(Activity) Could you please retype all of the entries exactly as they appear?

(Exercise materials)
——

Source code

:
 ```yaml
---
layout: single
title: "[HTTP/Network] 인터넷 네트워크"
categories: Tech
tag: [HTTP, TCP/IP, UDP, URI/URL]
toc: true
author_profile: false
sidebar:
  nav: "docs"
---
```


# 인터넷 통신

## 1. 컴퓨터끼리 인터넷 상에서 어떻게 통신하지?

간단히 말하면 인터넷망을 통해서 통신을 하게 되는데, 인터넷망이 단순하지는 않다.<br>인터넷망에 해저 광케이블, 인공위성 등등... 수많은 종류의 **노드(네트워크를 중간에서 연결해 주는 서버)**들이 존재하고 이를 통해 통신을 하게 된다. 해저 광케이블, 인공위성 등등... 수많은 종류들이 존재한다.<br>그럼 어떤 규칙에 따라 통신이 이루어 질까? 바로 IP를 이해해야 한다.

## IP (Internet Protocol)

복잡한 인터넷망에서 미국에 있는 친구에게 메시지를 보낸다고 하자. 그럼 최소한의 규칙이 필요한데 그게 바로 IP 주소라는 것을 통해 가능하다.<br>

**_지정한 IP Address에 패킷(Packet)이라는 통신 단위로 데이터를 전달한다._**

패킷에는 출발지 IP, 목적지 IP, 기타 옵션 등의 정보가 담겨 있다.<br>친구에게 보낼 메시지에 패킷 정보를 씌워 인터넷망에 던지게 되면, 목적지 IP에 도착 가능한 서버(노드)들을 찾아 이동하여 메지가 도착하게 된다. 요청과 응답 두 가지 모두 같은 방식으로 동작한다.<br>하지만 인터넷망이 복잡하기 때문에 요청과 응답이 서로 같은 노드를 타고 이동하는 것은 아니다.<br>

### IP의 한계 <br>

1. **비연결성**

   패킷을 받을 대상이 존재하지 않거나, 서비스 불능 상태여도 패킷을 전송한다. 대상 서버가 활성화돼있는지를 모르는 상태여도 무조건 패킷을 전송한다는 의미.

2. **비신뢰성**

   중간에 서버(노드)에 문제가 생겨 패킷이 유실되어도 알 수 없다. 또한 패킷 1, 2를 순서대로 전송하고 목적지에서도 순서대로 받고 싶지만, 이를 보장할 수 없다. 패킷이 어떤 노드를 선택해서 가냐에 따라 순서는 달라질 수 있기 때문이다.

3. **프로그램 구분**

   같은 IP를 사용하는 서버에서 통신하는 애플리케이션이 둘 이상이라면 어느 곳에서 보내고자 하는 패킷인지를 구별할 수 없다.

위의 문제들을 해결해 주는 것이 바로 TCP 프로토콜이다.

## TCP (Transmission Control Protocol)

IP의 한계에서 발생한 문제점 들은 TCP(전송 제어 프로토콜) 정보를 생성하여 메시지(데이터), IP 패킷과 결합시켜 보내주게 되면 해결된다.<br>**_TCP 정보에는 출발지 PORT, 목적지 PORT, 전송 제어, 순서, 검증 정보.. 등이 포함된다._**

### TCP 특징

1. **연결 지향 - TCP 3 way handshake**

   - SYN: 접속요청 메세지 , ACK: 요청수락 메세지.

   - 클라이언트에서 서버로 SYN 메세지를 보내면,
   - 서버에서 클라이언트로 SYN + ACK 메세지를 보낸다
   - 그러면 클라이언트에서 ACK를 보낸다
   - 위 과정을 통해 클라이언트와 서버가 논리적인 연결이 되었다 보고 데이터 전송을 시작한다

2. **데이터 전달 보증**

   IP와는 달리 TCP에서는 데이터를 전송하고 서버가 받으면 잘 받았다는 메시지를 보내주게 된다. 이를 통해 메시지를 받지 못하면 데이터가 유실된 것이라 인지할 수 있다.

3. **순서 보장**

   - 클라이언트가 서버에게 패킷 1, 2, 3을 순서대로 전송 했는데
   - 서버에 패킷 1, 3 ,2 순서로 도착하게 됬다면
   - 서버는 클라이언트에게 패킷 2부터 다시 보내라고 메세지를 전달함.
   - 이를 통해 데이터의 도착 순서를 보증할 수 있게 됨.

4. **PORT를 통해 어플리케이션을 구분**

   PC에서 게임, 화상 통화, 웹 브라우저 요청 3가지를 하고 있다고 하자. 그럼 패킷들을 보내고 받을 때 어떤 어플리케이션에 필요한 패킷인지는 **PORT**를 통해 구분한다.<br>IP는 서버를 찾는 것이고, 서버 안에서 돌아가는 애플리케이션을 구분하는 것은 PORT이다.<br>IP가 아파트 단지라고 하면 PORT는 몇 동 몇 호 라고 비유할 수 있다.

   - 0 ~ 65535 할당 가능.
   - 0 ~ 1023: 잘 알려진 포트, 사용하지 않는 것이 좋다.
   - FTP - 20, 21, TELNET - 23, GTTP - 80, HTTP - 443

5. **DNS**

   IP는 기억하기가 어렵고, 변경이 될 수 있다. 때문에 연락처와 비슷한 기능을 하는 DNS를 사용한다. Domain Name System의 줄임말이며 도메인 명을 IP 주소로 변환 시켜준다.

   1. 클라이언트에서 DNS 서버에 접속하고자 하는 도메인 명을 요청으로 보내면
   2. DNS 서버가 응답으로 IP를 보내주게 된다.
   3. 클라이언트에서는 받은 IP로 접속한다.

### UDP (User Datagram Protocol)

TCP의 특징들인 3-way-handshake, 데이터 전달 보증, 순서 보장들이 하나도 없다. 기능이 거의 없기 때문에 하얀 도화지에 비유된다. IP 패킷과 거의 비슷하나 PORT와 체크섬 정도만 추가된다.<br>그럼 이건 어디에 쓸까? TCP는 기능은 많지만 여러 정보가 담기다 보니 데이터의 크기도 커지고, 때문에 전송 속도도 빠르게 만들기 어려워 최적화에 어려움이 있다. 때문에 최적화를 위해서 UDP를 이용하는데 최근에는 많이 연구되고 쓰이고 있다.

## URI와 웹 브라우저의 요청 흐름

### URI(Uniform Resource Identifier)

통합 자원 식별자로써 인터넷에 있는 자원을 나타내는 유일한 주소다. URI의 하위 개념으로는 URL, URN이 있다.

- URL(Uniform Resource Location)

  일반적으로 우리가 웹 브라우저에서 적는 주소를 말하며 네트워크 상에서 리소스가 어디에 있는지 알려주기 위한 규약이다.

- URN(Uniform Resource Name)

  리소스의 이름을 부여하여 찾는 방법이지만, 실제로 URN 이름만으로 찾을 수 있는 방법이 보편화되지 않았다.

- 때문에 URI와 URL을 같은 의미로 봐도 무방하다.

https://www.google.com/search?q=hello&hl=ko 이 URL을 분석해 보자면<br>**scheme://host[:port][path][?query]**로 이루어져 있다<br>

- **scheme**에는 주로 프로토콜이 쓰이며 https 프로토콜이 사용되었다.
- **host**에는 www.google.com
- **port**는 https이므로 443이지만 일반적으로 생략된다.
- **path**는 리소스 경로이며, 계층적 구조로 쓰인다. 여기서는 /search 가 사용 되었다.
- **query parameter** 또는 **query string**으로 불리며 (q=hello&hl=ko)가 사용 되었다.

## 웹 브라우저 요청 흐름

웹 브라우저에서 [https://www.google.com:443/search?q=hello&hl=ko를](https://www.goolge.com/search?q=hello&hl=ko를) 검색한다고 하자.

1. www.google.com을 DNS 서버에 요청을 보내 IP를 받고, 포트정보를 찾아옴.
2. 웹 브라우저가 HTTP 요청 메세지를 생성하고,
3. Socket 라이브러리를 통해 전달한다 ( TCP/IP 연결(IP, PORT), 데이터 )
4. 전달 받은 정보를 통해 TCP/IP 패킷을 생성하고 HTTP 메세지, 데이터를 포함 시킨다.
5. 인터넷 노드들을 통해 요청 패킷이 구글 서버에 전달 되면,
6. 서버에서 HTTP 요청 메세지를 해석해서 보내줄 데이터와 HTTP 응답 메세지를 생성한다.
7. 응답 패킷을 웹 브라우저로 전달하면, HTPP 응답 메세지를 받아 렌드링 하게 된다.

——

(Answer section)
Source code

:
 ```yaml
---
layout: single
title: "[HTTP/Network] 인터넷 네트워크"
categories: Tech
tag: [HTTP, TCP/IP, UDP, URI/URL]
toc: true
author_profile: false
sidebar:
  nav: "docs"
---
```


# 인터넷 통신

## 1. 컴퓨터끼리 인터넷 상에서 어떻게 통신하지?

간단히 말하면 인터넷망을 통해서 통신을 하게 되는데, 인터넷망이 단순하지는 않다.<br>인터넷망에 해저 광케이블, 인공위성 등등... 수많은 종류의 **노드(네트워크를 중간에서 연결해 주는 서버)**들이 존재하고 이를 통해 통신을 하게 된다. 해저 광케이블, 인공위성 등등... 수많은 종류들이 존재한다.<br>그럼 어떤 규칙에 따라 통신이 이루어 질까? 바로 IP를 이해해야 한다.

## IP (Internet Protocol)

복잡한 인터넷망에서 미국에 있는 친구에게 메시지를 보낸다고 하자. 그럼 최소한의 규칙이 필요한데 그게 바로 IP 주소라는 것을 통해 가능하다.<br>

**_지정한 IP Address에 패킷(Packet)이라는 통신 단위로 데이터를 전달한다._**

패킷에는 출발지 IP, 목적지 IP, 기타 옵션 등의 정보가 담겨 있다.<br>친구에게 보낼 메시지에 패킷 정보를 씌워 인터넷망에 던지게 되면, 목적지 IP에 도착 가능한 서버(노드)들을 찾아 이동하여 메지가 도착하게 된다. 요청과 응답 두 가지 모두 같은 방식으로 동작한다.<br>하지만 인터넷망이 복잡하기 때문에 요청과 응답이 서로 같은 노드를 타고 이동하는 것은 아니다.<br>

### IP의 한계 <br>

1. **비연결성**

   패킷을 받을 대상이 존재하지 않거나, 서비스 불능 상태여도 패킷을 전송한다. 대상 서버가 활성화돼있는지를 모르는 상태여도 무조건 패킷을 전송한다는 의미.

2. **비신뢰성**

   중간에 서버(노드)에 문제가 생겨 패킷이 유실되어도 알 수 없다. 또한 패킷 1, 2를 순서대로 전송하고 목적지에서도 순서대로 받고 싶지만, 이를 보장할 수 없다. 패킷이 어떤 노드를 선택해서 가냐에 따라 순서는 달라질 수 있기 때문이다.

3. **프로그램 구분**

   같은 IP를 사용하는 서버에서 통신하는 애플리케이션이 둘 이상이라면 어느 곳에서 보내고자 하는 패킷인지를 구별할 수 없다.

위의 문제들을 해결해 주는 것이 바로 TCP 프로토콜이다.

## TCP (Transmission Control Protocol)

IP의 한계에서 발생한 문제점 들은 TCP(전송 제어 프로토콜) 정보를 생성하여 메시지(데이터), IP 패킷과 결합시켜 보내주게 되면 해결된다.<br>**_TCP 정보에는 출발지 PORT, 목적지 PORT, 전송 제어, 순서, 검증 정보.. 등이 포함된다._**

### TCP 특징

1. **연결 지향 - TCP 3 way handshake**

   - SYN: 접속요청 메세지 , ACK: 요청수락 메세지.

   - 클라이언트에서 서버로 SYN 메세지를 보내면,
   - 서버에서 클라이언트로 SYN + ACK 메세지를 보낸다
   - 그러면 클라이언트에서 ACK를 보낸다
   - 위 과정을 통해 클라이언트와 서버가 논리적인 연결이 되었다 보고 데이터 전송을 시작한다

2. **데이터 전달 보증**

   IP와는 달리 TCP에서는 데이터를 전송하고 서버가 받으면 잘 받았다는 메시지를 보내주게 된다. 이를 통해 메시지를 받지 못하면 데이터가 유실된 것이라 인지할 수 있다.

3. **순서 보장**

   - 클라이언트가 서버에게 패킷 1, 2, 3을 순서대로 전송 했는데
   - 서버에 패킷 1, 3 ,2 순서로 도착하게 됬다면
   - 서버는 클라이언트에게 패킷 2부터 다시 보내라고 메세지를 전달함.
   - 이를 통해 데이터의 도착 순서를 보증할 수 있게 됨.

4. **PORT를 통해 어플리케이션을 구분**

   PC에서 게임, 화상 통화, 웹 브라우저 요청 3가지를 하고 있다고 하자. 그럼 패킷들을 보내고 받을 때 어떤 어플리케이션에 필요한 패킷인지는 **PORT**를 통해 구분한다.<br>IP는 서버를 찾는 것이고, 서버 안에서 돌아가는 애플리케이션을 구분하는 것은 PORT이다.<br>IP가 아파트 단지라고 하면 PORT는 몇 동 몇 호 라고 비유할 수 있다.

   - 0 ~ 65535 할당 가능.
   - 0 ~ 1023: 잘 알려진 포트, 사용하지 않는 것이 좋다.
   - FTP - 20, 21, TELNET - 23, GTTP - 80, HTTP - 443

5. **DNS**

   IP는 기억하기가 어렵고, 변경이 될 수 있다. 때문에 연락처와 비슷한 기능을 하는 DNS를 사용한다. Domain Name System의 줄임말이며 도메인 명을 IP 주소로 변환 시켜준다.

   1. 클라이언트에서 DNS 서버에 접속하고자 하는 도메인 명을 요청으로 보내면
   2. DNS 서버가 응답으로 IP를 보내주게 된다.
   3. 클라이언트에서는 받은 IP로 접속한다.

### UDP (User Datagram Protocol)

TCP의 특징들인 3-way-handshake, 데이터 전달 보증, 순서 보장들이 하나도 없다. 기능이 거의 없기 때문에 하얀 도화지에 비유된다. IP 패킷과 거의 비슷하나 PORT와 체크섬 정도만 추가된다.<br>그럼 이건 어디에 쓸까? TCP는 기능은 많지만 여러 정보가 담기다 보니 데이터의 크기도 커지고, 때문에 전송 속도도 빠르게 만들기 어려워 최적화에 어려움이 있다. 때문에 최적화를 위해서 UDP를 이용하는데 최근에는 많이 연구되고 쓰이고 있다.

## URI와 웹 브라우저의 요청 흐름

### URI(Uniform Resource Identifier)

통합 자원 식별자로써 인터넷에 있는 자원을 나타내는 유일한 주소다. URI의 하위 개념으로는 URL, URN이 있다.

- URL(Uniform Resource Location)

  일반적으로 우리가 웹 브라우저에서 적는 주소를 말하며 네트워크 상에서 리소스가 어디에 있는지 알려주기 위한 규약이다.

- URN(Uniform Resource Name)

  리소스의 이름을 부여하여 찾는 방법이지만, 실제로 URN 이름만으로 찾을 수 있는 방법이 보편화되지 않았다.

- 때문에 URI와 URL을 같은 의미로 봐도 무방하다.

https://www.google.com/search?q=hello&hl=ko 이 URL을 분석해 보자면<br>**scheme://host[:port][path][?query]**로 이루어져 있다<br>

- **scheme**에는 주로 프로토콜이 쓰이며 https 프로토콜이 사용되었다.
- **host**에는 www.google.com
- **port**는 https이므로 443이지만 일반적으로 생략된다.
- **path**는 리소스 경로이며, 계층적 구조로 쓰인다. 여기서는 /search 가 사용 되었다.
- **query parameter** 또는 **query string**으로 불리며 (q=hello&hl=ko)가 사용 되었다.

## 웹 브라우저 요청 흐름

웹 브라우저에서 [https://www.google.com:443/search?q=hello&hl=ko를](https://www.goolge.com/search?q=hello&hl=ko를) 검색한다고 하자.

1. www.google.com을 DNS 서버에 요청을 보내 IP를 받고, 포트정보를 찾아옴.
2. 웹 브라우저가 HTTP 요청 메세지를 생성하고,
3. Socket 라이브러리를 통해 전달한다 ( TCP/IP 연결(IP, PORT), 데이터 )
4. 전달 받은 정보를 통해 TCP/IP 패킷을 생성하고 HTTP 메세지, 데이터를 포함 시킨다.
5. 인터넷 노드들을 통해 요청 패킷이 구글 서버에 전달 되면,
6. 서버에서 HTTP 요청 메세지를 해석해서 보내줄 데이터와 HTTP 응답 메세지를 생성한다.
7. 응답 패킷을 웹 브라우저로 전달하면, HTPP 응답 메세지를 받아 렌드링 하게 된다.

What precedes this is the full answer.